Depot-based fulfillment is no longer generally considered a good model in online grocery retailing. Store picking is viewed as more cost-effective. But Asda’s announcement is not a sign of failure. The company only invested GBP4 million in the depots, and is now in a position to put up a serious challenge to Tesco with its revamped eCommerce operation.
Wal-Mart’s UK unit, Asda, will close its two online servicing depots.
Asda, the UK unit of US retail giant Wal-Mart, has said that it will shut the two depots that it currently uses to supply customers of its online retail service, Asda @t home. Instead, it will switch to a store-based system, where the goods being delivered are picked off a local supermarket’s shelves.
Internet groceries have a checkered history. Companies such as Webvan set up huge distribution centers with venture capital funding, and then discovered the overheads were too great compared to sales for there to be a realistic chance of ever making a profit. On a smaller scale, this was Asda @t home’s original model.

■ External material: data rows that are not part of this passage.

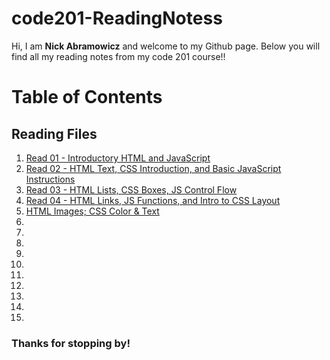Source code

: # code201-ReadingNotess

Hi, I am **Nick Abramowicz** and welcome to my Github page. Below you will find all my reading notes from my code 201 course!!

# Table of Contents

## Reading Files

1. [Read 01 - Introductory HTML and JavaScript](class-01.md)
2. [Read 02 - HTML Text, CSS Introduction, and Basic JavaScript Instructions](class-02.md)
3. [Read 03 - HTML Lists, CSS Boxes, JS Control Flow](class-03.md)
4. [Read 04 - HTML Links, JS Functions, and Intro to CSS Layout](class-04.md)
5. [HTML Images; CSS Color & Text](class-5.md)
6.
7.
8.
9.
10.
11.
12.
13.
14.
15.

### Thanks for stopping by!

Asda’s archrival Tesco has had great success online, becoming the world’s largest online groceries retailer. Its key advantage was its store-based system, which cut overheads to a minimum, significantly reducing the amount of investment required. Throughout the industry, online supermarkets are switching to a store-based system. In the US, former Webvan rival Peapod now store-picks from its parent Ahold’s supermarkets.
However, it would be unwise to estimate Asda’s importance. Asda @t home was launched in 1999, with the two depots serving customers in southeastern England. But since then, it has expanded across the country based on a store-picking model. It already covers 8.4 million UK households, with plans to reach 14 million by the end of this year.
Globally, Wal-Mart has lagged some of its rivals in getting into eCommerce. However, Asda @t home looks like a good model for the chain to follow across the world. Closing the depots means writing off GBP4 million of investment – not a major loss. Having avoided the losses of being a trailblazer, Asda and its parent are now in a good position to pick the best eCommerce models and make them work.